In the midst of the general laughter, Sydney silently placed a new toy (a pretty little
imitation of a jeweler's casket) at Kitty's side, and drew back before the child could look
at her. Mrs. Presty was the only person present who noticed her pale face and the
trembling of her hands as she made the effort which preserved her composure.
The doll's necklace, bracelets, and watch and chain, riveted Kitty's attention on the
casket. Just as she thought of looking round for her dear Syd, her father produced a new
outburst of delight by presenting a perambulator worthy of the doll. Her uncle followed
with a parasol, devoted to the preservation of the doll's complexion when she went out
for an airing. Then there came a pause. Where was the generous grandmother's gift?

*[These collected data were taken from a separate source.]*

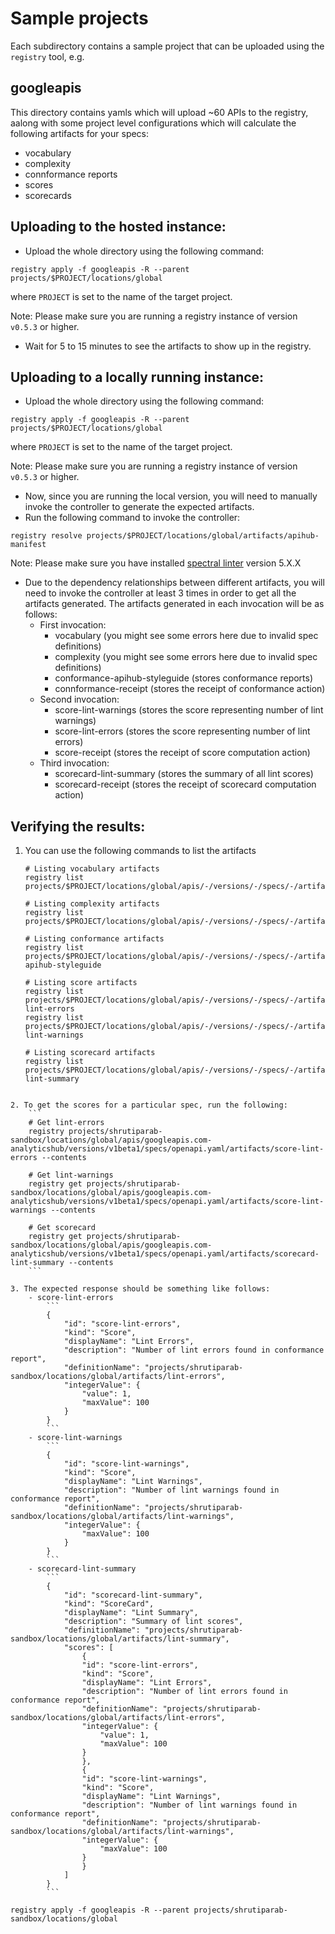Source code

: # Sample projects

Each subdirectory contains a sample project that can be uploaded using the
`registry` tool, e.g.

## googleapis
This directory contains yamls which will upload ~60 APIs to the registry, aalong with some project level configurations which will calculate the following artifacts for your specs:
- vocabulary
- complexity
- connformance reports
- scores
- scorecards 

## Uploading to the hosted instance:
* Upload the whole directory using the following command:

```
registry apply -f googleapis -R --parent projects/$PROJECT/locations/global
```

where `PROJECT` is set to the name of the target project.

Note: Please make sure you are running a registry instance of version `v0.5.3` or higher.

* Wait for 5 to 15 minutes to see the artifacts to show up in the registry. 

## Uploading to a locally running instance:
* Upload the whole directory using the following command:

```
registry apply -f googleapis -R --parent projects/$PROJECT/locations/global
```

where `PROJECT` is set to the name of the target project.

Note: Please make sure you are running a registry instance of version `v0.5.3` or higher.

* Now, since you are running the local version, you will need to manually invoke the controller to generate the expected artifacts.
*  Run the following command to invoke the controller:
```
registry resolve projects/$PROJECT/locations/global/artifacts/apihub-manifest
```

Note: Please make sure you have installed [spectral linter](https://meta.stoplight.io/docs/spectral/ZG9jOjYyMDc0Mw-installation) version 5.X.X

* Due to the dependency relationships between different artifacts, you will need to invoke the controller at least 3 times in order to get all the artifacts generated. The artifacts generated in each invocation will be as follows:
    - First invocation:
        - vocabulary (you might see some errors here due to invalid spec definitions)
        - complexity (you might see some errors here due to invalid spec definitions)
        - conformance-apihub-styleguide (stores conformance reports)
        - connformance-receipt (stores the receipt of conformance action)
    - Second invocation:
        - score-lint-warnings (stores the score representing number of lint warnings)
        - score-lint-errors (stores the score representing number of lint errors)
        - score-receipt (stores the receipt of score computation action)
    - Third invocation:
        - scorecard-lint-summary (stores the  summary of all lint scores)
        - scorecard-receipt (stores the receipt of scorecard computation action)

## Verifying the results:
1. You can use the following commands to list the artifacts
    ```
    # Listing vocabulary artifacts
    registry list projects/$PROJECT/locations/global/apis/-/versions/-/specs/-/artifacts/vocabulary

    # Listing complexity artifacts
    registry list projects/$PROJECT/locations/global/apis/-/versions/-/specs/-/artifacts/complexity

    # Listing conformance artifacts
    registry list projects/$PROJECT/locations/global/apis/-/versions/-/specs/-/artifacts/conformance-apihub-styleguide

    # Listing score artifacts
    registry list projects/$PROJECT/locations/global/apis/-/versions/-/specs/-/artifacts/score-lint-errors
    registry list projects/$PROJECT/locations/global/apis/-/versions/-/specs/-/artifacts/score-lint-warnings

    # Listing scorecard artifacts
    registry list projects/$PROJECT/locations/global/apis/-/versions/-/specs/-/artifacts/scorecard-lint-summary
```

2. To get the scores for a particular spec, run the following:
    ```
    # Get lint-errors
    registry projects/shrutiparab-sandbox/locations/global/apis/googleapis.com-analyticshub/versions/v1beta1/specs/openapi.yaml/artifacts/score-lint-errors --contents

    # Get lint-warnings
    registry get projects/shrutiparab-sandbox/locations/global/apis/googleapis.com-analyticshub/versions/v1beta1/specs/openapi.yaml/artifacts/score-lint-warnings --contents

    # Get scorecard
    registry get projects/shrutiparab-sandbox/locations/global/apis/googleapis.com-analyticshub/versions/v1beta1/specs/openapi.yaml/artifacts/scorecard-lint-summary --contents
    ```

3. The expected response should be something like follows:
    - score-lint-errors
        ```
        {
            "id": "score-lint-errors",
            "kind": "Score",
            "displayName": "Lint Errors",
            "description": "Number of lint errors found in conformance report",
            "definitionName": "projects/shrutiparab-sandbox/locations/global/artifacts/lint-errors",
            "integerValue": {
                "value": 1,
                "maxValue": 100
            }
        }
        ```
    - score-lint-warnings
        ```
        {
            "id": "score-lint-warnings",
            "kind": "Score",
            "displayName": "Lint Warnings",
            "description": "Number of lint warnings found in conformance report",
            "definitionName": "projects/shrutiparab-sandbox/locations/global/artifacts/lint-warnings",
            "integerValue": {
                "maxValue": 100
            }
        }
        ```
    - scorecard-lint-summary
        ```
        {
            "id": "scorecard-lint-summary",
            "kind": "ScoreCard",
            "displayName": "Lint Summary",
            "description": "Summary of lint scores",
            "definitionName": "projects/shrutiparab-sandbox/locations/global/artifacts/lint-summary",
            "scores": [
                {
                "id": "score-lint-errors",
                "kind": "Score",
                "displayName": "Lint Errors",
                "description": "Number of lint errors found in conformance report",
                "definitionName": "projects/shrutiparab-sandbox/locations/global/artifacts/lint-errors",
                "integerValue": {
                    "value": 1,
                    "maxValue": 100
                }
                },
                {
                "id": "score-lint-warnings",
                "kind": "Score",
                "displayName": "Lint Warnings",
                "description": "Number of lint warnings found in conformance report",
                "definitionName": "projects/shrutiparab-sandbox/locations/global/artifacts/lint-warnings",
                "integerValue": {
                    "maxValue": 100
                }
                }
            ]
        }
        ```

registry apply -f googleapis -R --parent projects/shrutiparab-sandbox/locations/global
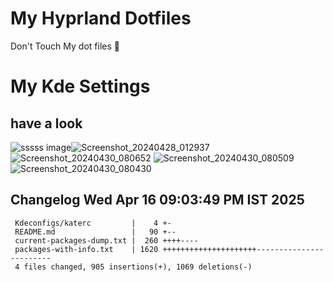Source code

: # My Hyprland Dotfiles
  Don't Touch My dot files 🙂
 
# My Kde Settings

## have a look
![sssss](https://github.com/ALEX5402/Kdesettings/assets/76860596/b80d5c47-3875-4c11-a451-b70e212b507a)
image![Screenshot_20240428_012937](https://github.com/ALEX5402/Kdesettings/assets/76860596/dc3b01ac-b289-4165-a134-acf529370561)
![Screenshot_20240430_080652](https://github.com/ALEX5402/Kdesettings/assets/76860596/7f518edf-ff0b-41fd-853c-b78ea457078f)
![Screenshot_20240430_080509](https://github.com/ALEX5402/Kdesettings/assets/76860596/e7017410-fc18-4a68-b25f-7132873ecb0b)
![Screenshot_20240430_080430](https://github.com/ALEX5402/Kdesettings/assets/76860596/3f8e5ecb-7374-4b09-82d1-942c918de48f)
 
## Changelog Wed Apr 16 09:03:49 PM IST 2025
```
 Kdeconfigs/katerc         |    4 +-
 README.md                 |   90 +--
 current-packages-dump.txt |  260 ++++----
 packages-with-info.txt    | 1620 +++++++++++++++++++++------------------------
 4 files changed, 905 insertions(+), 1069 deletions(-)
```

Nobody remembered it; Mrs. Presty herself discovered the inestimable sixpenny picture-
book cast away and forgotten on a distant window-seat. "I have a great mind to keep
this," she said to Kitty, "till you are old enough to value it properly." In the moment of
her absence at the window, Linley's mother-in-law lost the chance of seeing him whisper
to Sydney. "Meet me in the shrubbery in half an hour," he said. She stepped back from
him, startled by the proposal. When Mrs. Presty was in the middle of the room again,
Linley and the governess were no longer near each other.
Having by this time recovered herself, Kitty got on her legs. "Now," the spoiled child
declared, addressing the company present, "I'm going to play."